U.S. Licensees Invoke Section 365(n). Following the Bankruptcy Court’s supplemental order, certain U.S. licensees asserted Section 365(n) rights in an attempt to retain their rights to intellectual property that Qimonda AG had licensed them.

The Bankruptcy Court’s Decision. After considering the motion and opposition, Judge Mayer issued a decision agreeing with Qimonda AG’s foreign representative and he modified the prior supplemental order to exclude the effect of Section 365(n) by providing that it would apply only if the foreign representative "rejects an executory contract pursuant to Section 365 (rather than simply exercising the rights granted to the Foreign Representative pursuant to the German Insolvency Code)." In reaching this decision, the Bankruptcy Court considered the effect of its recognition of the German insolvency proceeding given the purpose of Chapter 15:

The principal idea behind chapter 15 is that the bankruptcy proceeding be governed in accordance with the bankruptcy laws of the nation in which the main case is pending.
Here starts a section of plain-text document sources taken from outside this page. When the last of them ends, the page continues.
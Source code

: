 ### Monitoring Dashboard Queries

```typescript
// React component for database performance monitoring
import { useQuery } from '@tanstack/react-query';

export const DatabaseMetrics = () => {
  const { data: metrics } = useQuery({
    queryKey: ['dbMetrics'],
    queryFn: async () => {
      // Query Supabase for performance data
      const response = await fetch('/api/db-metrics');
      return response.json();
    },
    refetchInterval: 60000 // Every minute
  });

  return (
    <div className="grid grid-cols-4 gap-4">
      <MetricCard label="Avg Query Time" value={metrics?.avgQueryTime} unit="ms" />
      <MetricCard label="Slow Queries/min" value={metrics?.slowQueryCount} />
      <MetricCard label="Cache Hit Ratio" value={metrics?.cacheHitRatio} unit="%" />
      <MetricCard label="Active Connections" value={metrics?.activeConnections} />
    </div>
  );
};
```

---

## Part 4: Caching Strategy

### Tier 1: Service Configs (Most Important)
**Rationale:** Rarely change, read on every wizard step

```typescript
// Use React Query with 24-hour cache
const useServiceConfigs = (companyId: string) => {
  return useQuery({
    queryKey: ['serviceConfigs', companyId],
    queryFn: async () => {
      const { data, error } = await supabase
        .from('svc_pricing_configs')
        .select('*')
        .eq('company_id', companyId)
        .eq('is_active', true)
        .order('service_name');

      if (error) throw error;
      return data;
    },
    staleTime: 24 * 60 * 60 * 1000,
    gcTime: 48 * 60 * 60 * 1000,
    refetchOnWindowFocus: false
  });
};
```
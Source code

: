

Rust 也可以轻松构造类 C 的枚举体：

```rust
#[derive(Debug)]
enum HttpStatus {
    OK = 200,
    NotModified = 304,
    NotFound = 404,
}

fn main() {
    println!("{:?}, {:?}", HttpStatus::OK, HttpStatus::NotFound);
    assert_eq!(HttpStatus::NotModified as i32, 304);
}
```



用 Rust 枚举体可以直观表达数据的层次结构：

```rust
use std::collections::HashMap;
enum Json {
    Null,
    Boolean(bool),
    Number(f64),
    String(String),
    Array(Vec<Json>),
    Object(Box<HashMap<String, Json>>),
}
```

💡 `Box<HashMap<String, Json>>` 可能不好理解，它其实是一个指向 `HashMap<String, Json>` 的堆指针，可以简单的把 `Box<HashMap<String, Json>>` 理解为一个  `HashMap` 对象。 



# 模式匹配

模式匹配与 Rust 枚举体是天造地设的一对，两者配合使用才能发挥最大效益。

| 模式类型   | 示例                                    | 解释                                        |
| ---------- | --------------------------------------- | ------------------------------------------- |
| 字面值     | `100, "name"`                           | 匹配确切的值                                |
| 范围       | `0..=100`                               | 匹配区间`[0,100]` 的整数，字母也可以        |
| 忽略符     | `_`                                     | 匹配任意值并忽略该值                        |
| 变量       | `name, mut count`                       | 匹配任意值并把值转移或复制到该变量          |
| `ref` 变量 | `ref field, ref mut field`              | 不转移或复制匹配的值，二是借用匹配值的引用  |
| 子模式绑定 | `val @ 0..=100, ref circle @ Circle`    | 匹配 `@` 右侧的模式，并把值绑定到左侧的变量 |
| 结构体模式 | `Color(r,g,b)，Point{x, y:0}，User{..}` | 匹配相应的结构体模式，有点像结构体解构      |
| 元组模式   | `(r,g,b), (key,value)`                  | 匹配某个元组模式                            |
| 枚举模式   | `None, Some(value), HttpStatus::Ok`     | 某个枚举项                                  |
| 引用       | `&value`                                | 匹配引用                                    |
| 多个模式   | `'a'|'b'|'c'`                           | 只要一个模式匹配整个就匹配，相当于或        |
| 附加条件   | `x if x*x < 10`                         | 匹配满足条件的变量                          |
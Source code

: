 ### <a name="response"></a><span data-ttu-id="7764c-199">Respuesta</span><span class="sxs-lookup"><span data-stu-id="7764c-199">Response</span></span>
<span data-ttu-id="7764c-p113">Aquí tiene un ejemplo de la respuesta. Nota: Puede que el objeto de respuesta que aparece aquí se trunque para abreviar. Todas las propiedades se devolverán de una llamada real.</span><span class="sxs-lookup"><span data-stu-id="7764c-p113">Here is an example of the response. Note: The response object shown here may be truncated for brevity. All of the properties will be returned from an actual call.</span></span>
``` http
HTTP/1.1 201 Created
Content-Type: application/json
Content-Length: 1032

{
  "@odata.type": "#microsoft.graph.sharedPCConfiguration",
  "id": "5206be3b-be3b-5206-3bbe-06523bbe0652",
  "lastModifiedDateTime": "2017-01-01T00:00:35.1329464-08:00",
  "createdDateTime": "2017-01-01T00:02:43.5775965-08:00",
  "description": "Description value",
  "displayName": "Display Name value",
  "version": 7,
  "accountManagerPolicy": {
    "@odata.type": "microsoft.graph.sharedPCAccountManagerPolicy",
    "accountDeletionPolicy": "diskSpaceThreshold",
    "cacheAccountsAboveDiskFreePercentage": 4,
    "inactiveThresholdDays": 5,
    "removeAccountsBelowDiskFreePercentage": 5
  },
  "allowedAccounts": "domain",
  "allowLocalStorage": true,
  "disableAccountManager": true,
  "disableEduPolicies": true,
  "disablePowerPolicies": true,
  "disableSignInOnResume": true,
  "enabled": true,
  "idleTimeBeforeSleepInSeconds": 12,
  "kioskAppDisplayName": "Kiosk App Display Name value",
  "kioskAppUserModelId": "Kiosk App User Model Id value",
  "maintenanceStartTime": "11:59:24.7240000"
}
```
In this case, that would be the German Insolvency Code. Ancillary proceedings such as the chapter 15 proceeding pending in this court should supplement, but not supplant, the German proceeding.

That objective is particularly relevant in this case where there are many international patents.  The patents themselves are issued under the laws of various nations. While there may be multiple international patents, the multiple international patents protect the same idea, process or invention in the country that issued the patent. If the patents and patent licenses are dealt with in accordance with the bankruptcy laws of the various nations in which the licensees or licensors may be located or operating, there will be many inconsistent results. In fact, the same idea, process or invention may be dealt with differently depending on which country the particular ancillary proceeding is brought. Rather than having a coherent resolution to Qimonda’s patent portfolio, the portfolio may be shattered into many pieces that can never be reconstructed. In this case, Qimonda licensed its patents to companies that are operating in various nations. It is clear that the patent rights are not being exploited solely, and even possibly principally, in the United States. In fact, they are being utilized throughout the world. If the laws of the various nations in which the patents are being used would be applicable, there will be many different treatments of the patents that have been licensed by Qimonda AG and many different and inconsistent results throughout the world. This is detrimental to a systematic bankruptcy proceeding and detrimental to the resolution of the German bankruptcy proceeding itself. It diminishes the value of these assets. It results in an inefficient insolvency administration. It may well be detrimental to parties who are or wish to license the patents. It is not difficult to envision that if the patent portfolio is splintered without overall administration or control, some parties may be left with incomplete patent protection. Holding an American patent without holding a patent enforceable in the Europe may significantly restrict its use and utility. This is at odds with the Congressionally stated purposes in §1501.

                                          *       *        *

All the patents should be treated the same. There should not be disparate results simply because of the location of a factory or research facility or corporate office. This would be the result if the supplemental order were left in place. It is clear that the inclusion of §365 in the supplemental order was improvident. It had unintended consequences that significantly and adversely affect the main proceeding in Germany.

Conclusion. The Qimonda AG decision underscores that although Section 365(n) of the Bankruptcy Code offers significant protection to licensees, its benefits frequently stop at the water’s edge. When the licensor is based outside of the United States, Section 365(n) will be of little help, even if the license covers U.S. issued patents and the foreign licensor obtains protection for its U.S. assets and interests under Chapter 15 of the Bankruptcy Code. Licensees must continue to keep the limits of Section 365(n) in mind when negotiating licenses of intellectual property from foreign licensors.